Personal information
- Born: October 9, 1935 Tampa, Florida, U.S.
- Died: October 14, 1988 (aged 53)
- Listed height: 6 ft 5 in (1.96 m)
- Listed weight: 230 lb (104 kg)

Career information
- College: Texas Southern

Career history
- Houston Oilers (1960–1961); Oakland Raiders (1962); Edmonton Eskimos (1963);

Awards and highlights
- 2× AFL champion (1960, 1961);
- Stats at Pro Football Reference

= John White (tight end) =

American gridiron football player (1935–1988)

John L. White (October 9, 1935 – October 14, 1988) was an American football tight end who played three seasons in the American Football League (AFL) with the Houston Oilers and Oakland Raiders. He played college football at Texas Southern University. He was also a member of the Edmonton Eskimos of the Canadian Football League (CFL).

==Professional career==
White played in eighteen games for the Houston Oilers from 1960 to 1961. He played in seven games for the Oakland Raiders during the 1962 season.

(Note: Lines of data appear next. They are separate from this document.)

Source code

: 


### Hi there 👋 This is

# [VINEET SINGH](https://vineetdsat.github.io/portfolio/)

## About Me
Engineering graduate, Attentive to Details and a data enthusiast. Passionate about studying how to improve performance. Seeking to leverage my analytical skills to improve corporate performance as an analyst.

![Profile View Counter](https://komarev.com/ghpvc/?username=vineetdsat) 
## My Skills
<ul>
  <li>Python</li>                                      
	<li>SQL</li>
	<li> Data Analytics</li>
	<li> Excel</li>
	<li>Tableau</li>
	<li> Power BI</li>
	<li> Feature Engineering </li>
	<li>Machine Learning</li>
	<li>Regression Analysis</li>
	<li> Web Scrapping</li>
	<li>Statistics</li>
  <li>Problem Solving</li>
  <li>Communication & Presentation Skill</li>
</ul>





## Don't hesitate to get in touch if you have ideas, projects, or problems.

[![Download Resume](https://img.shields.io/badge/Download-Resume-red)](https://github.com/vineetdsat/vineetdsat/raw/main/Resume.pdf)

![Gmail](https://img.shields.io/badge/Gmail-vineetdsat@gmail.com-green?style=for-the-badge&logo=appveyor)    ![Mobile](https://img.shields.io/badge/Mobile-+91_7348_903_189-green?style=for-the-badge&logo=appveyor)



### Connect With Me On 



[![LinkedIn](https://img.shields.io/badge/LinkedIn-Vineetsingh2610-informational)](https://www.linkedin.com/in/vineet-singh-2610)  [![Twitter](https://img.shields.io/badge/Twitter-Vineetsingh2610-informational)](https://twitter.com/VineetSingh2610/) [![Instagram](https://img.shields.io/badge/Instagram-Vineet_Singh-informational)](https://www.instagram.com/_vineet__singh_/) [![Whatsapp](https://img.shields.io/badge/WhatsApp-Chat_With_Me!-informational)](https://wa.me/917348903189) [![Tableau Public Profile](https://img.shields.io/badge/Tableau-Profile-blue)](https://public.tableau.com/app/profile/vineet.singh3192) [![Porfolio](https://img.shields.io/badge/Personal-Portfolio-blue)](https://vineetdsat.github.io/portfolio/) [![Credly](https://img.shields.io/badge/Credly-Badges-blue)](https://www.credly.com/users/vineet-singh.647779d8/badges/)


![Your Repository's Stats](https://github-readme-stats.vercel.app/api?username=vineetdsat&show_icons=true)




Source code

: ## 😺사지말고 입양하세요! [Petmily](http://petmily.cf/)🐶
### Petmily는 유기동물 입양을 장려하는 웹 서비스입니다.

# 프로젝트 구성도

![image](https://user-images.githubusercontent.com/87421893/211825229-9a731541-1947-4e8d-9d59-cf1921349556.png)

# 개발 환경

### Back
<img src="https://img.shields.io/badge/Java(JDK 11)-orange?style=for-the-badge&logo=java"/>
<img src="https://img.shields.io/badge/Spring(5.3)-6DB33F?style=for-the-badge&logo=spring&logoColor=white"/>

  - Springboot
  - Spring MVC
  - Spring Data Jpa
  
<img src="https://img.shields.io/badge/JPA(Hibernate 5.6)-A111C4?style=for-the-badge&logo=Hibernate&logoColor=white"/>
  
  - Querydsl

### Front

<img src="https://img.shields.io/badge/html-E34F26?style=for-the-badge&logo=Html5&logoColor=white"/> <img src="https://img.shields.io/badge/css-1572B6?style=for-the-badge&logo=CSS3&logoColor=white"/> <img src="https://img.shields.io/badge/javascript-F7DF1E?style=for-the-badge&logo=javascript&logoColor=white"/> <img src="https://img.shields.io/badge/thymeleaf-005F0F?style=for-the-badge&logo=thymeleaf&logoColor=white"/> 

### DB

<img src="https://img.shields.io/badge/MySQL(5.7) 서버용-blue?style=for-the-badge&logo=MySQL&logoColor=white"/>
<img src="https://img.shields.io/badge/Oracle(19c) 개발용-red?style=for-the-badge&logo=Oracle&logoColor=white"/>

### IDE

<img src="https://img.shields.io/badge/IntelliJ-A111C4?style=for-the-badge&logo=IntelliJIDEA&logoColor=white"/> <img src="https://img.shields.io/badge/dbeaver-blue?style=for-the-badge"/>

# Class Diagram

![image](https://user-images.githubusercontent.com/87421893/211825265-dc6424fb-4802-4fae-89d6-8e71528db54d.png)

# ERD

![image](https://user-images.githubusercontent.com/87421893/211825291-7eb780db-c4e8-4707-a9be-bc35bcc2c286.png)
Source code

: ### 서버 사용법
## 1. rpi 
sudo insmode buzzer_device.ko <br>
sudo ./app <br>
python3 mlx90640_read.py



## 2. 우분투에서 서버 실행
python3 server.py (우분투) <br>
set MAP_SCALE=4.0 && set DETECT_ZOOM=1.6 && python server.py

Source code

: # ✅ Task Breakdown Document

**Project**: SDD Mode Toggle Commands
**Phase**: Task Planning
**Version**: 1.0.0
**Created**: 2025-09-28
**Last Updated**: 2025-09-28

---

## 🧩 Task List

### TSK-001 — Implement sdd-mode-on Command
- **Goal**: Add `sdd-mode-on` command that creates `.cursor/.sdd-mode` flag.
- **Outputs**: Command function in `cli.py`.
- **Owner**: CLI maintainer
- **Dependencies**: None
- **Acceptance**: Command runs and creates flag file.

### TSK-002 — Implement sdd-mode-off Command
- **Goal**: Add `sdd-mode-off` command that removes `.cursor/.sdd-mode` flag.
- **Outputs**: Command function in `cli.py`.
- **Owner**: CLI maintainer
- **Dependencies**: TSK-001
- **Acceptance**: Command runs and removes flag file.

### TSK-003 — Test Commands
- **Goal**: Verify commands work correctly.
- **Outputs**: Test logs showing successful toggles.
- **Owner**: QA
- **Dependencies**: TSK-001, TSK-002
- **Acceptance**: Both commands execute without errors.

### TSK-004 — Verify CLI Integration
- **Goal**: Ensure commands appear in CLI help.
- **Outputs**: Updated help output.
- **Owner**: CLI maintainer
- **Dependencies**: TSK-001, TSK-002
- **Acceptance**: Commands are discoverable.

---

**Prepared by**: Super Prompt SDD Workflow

White played in two games as an offensive end for the Edmonton Eskimos in 1963. In his final playing season, the team went 2–14.

==Personal life==
John White married Otho Raye Haynes (1959). He had two children, Shawnna White and Shametria White.

After his retirement from football, White served as a community activist in Houston's African-American Third Ward, founding Project PULL (Professionals United Leadership League) in a warehouse on McGowen street with his teammate Ernie Ladd. The PULL program provided opportunities to kids up to seventeen years of age, including sports, crafts, field trips, snacks, rap sessions and tutoring.

White died on October 14, 1988, at the age of 53.